Your goal - In the entries that follow, say how many lines contain the string "Priority". Give no other words.

Given data -

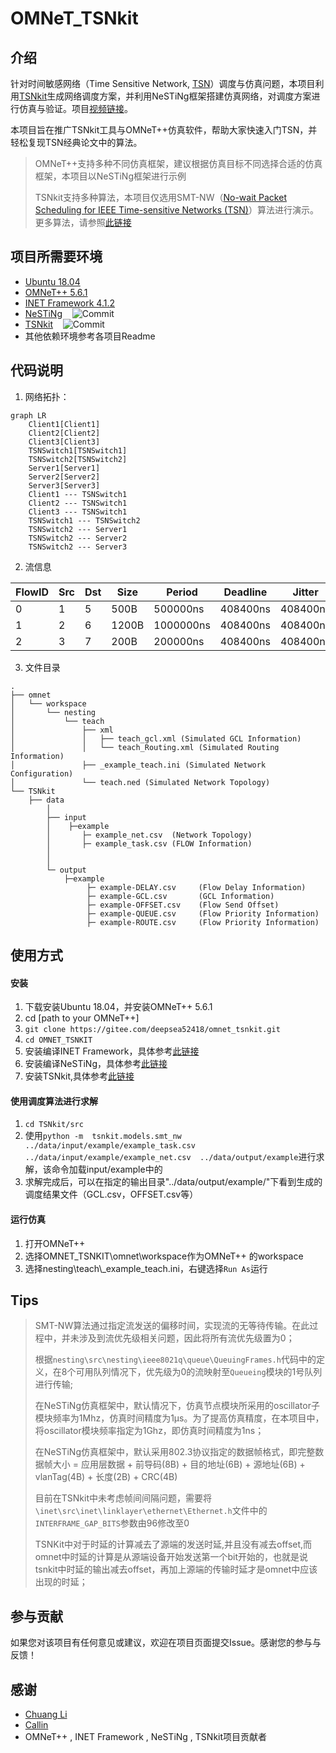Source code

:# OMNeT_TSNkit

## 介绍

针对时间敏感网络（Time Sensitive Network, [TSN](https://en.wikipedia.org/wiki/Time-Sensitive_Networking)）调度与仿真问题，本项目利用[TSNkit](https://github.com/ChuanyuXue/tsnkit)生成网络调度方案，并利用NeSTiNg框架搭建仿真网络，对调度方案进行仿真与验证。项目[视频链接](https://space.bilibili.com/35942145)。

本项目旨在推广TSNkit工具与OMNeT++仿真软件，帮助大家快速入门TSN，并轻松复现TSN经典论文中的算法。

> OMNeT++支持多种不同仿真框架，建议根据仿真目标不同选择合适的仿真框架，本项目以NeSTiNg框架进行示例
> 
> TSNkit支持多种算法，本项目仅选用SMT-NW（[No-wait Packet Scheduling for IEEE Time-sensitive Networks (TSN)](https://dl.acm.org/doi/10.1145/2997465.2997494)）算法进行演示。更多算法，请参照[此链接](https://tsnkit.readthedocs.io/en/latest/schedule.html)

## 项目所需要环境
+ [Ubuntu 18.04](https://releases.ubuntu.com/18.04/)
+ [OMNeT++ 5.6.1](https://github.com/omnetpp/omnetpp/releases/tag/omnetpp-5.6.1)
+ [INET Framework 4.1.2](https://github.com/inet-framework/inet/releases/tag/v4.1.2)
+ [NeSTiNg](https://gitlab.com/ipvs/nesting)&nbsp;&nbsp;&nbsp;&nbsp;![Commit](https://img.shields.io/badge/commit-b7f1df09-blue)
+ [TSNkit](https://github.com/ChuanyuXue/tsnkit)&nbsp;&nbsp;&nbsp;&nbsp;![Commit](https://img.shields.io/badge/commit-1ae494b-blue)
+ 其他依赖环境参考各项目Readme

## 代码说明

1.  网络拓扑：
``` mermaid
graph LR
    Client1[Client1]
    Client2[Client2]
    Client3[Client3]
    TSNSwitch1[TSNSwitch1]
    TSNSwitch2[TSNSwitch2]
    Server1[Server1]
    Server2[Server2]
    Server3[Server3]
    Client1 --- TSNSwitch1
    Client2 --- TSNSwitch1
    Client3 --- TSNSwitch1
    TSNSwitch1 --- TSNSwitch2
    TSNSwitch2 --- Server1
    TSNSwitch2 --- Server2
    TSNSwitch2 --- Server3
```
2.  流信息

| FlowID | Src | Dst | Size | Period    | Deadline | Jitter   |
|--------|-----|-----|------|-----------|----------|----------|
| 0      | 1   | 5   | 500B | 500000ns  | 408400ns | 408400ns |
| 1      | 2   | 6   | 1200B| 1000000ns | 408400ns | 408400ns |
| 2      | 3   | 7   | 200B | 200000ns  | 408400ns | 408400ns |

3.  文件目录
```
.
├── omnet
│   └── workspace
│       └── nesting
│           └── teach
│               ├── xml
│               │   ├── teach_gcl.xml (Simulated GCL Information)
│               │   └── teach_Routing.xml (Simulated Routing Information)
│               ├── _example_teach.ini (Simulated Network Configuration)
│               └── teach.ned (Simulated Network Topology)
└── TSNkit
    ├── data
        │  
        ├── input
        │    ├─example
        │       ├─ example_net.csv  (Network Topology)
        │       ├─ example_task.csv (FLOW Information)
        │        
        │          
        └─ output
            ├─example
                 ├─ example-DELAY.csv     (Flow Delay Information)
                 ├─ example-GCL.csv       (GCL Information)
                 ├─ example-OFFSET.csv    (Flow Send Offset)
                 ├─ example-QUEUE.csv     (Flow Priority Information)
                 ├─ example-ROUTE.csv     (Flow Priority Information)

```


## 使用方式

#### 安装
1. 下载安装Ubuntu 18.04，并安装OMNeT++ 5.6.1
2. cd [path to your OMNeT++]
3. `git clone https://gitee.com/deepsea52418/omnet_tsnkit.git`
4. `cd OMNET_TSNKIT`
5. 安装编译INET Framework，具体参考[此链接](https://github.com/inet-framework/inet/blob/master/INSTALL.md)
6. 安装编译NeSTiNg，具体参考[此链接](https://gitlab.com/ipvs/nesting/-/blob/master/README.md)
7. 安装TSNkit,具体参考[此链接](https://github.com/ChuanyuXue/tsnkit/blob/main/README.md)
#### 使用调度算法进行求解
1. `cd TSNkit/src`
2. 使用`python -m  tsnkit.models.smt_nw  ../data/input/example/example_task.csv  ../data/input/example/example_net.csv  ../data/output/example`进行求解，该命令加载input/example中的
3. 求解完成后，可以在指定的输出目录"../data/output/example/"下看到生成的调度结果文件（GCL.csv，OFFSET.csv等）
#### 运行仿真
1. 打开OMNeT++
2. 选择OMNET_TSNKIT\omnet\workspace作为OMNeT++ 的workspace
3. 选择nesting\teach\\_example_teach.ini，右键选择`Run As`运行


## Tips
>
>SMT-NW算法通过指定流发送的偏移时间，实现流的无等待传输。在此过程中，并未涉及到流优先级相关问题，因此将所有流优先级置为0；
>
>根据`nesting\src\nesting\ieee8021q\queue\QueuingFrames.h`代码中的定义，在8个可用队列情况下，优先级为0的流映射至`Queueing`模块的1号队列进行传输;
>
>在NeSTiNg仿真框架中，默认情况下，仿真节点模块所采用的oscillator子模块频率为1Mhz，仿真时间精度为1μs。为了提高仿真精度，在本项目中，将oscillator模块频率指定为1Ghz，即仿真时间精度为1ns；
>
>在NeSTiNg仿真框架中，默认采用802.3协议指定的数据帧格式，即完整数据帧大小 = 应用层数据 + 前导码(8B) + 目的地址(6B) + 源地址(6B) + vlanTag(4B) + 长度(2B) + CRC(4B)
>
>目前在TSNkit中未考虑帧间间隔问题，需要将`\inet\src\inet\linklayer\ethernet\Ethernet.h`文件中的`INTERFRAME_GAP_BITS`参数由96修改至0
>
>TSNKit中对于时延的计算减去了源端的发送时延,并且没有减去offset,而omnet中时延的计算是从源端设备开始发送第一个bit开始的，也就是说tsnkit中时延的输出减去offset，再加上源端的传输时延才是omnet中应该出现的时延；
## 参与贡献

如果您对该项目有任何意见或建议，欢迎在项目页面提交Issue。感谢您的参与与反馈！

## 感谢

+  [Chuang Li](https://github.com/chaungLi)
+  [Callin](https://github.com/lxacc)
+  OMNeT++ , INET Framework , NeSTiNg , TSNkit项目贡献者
==
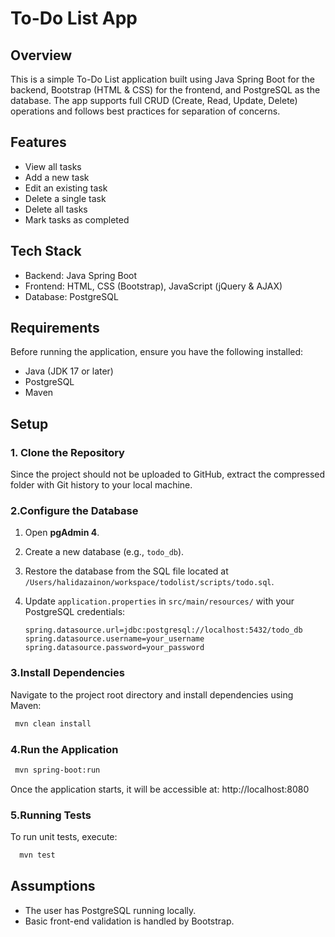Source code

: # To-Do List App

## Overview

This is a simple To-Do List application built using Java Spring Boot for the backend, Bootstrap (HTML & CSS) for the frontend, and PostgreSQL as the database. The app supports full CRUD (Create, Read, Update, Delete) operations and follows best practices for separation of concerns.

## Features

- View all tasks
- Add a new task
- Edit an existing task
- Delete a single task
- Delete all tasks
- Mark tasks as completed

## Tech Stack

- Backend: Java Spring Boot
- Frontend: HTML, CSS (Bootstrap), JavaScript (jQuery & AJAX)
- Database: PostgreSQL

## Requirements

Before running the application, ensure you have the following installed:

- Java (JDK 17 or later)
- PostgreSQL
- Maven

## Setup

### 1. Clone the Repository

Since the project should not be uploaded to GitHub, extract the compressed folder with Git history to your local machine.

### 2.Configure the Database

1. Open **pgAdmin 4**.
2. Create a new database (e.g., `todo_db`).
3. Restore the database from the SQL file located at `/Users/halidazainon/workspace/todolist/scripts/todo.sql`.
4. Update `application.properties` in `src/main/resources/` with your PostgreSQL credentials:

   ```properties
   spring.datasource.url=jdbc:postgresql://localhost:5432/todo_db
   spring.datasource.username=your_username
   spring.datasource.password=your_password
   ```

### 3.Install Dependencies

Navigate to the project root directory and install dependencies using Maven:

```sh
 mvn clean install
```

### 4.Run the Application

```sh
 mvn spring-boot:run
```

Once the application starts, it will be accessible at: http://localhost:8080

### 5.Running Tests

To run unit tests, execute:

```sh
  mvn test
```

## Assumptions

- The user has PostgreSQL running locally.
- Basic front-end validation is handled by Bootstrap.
* * *
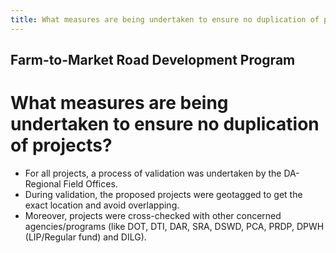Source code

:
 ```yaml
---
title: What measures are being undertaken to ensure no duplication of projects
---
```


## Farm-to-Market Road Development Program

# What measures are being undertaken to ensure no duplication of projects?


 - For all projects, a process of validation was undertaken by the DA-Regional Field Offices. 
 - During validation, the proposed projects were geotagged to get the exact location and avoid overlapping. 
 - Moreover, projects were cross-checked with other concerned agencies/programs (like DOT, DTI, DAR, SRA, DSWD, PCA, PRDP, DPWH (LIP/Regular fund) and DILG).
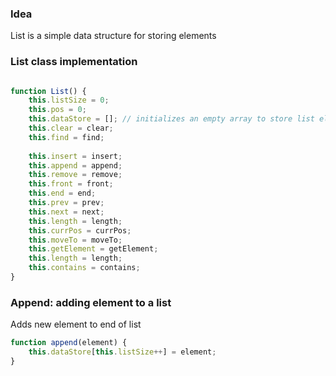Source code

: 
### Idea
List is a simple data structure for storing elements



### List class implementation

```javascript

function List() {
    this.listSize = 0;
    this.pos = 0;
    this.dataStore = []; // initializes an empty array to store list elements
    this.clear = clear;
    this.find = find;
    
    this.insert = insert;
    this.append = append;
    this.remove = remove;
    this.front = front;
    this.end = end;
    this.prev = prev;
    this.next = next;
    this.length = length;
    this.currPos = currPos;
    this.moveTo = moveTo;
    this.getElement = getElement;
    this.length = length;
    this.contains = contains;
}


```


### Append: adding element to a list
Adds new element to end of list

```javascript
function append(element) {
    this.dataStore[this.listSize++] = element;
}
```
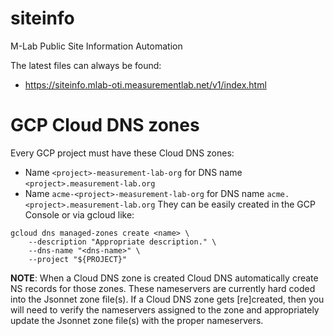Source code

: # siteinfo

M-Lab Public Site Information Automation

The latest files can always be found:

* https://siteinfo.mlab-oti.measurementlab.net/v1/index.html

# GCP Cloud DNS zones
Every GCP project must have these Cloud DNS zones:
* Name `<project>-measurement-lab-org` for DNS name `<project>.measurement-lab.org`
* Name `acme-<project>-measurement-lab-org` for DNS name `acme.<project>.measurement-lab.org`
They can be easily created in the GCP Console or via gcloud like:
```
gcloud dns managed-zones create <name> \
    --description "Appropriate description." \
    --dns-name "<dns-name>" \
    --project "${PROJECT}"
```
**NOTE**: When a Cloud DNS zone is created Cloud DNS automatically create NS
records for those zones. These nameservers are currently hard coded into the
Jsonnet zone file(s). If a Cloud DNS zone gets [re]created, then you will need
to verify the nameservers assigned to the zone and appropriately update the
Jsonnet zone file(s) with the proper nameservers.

Output - 2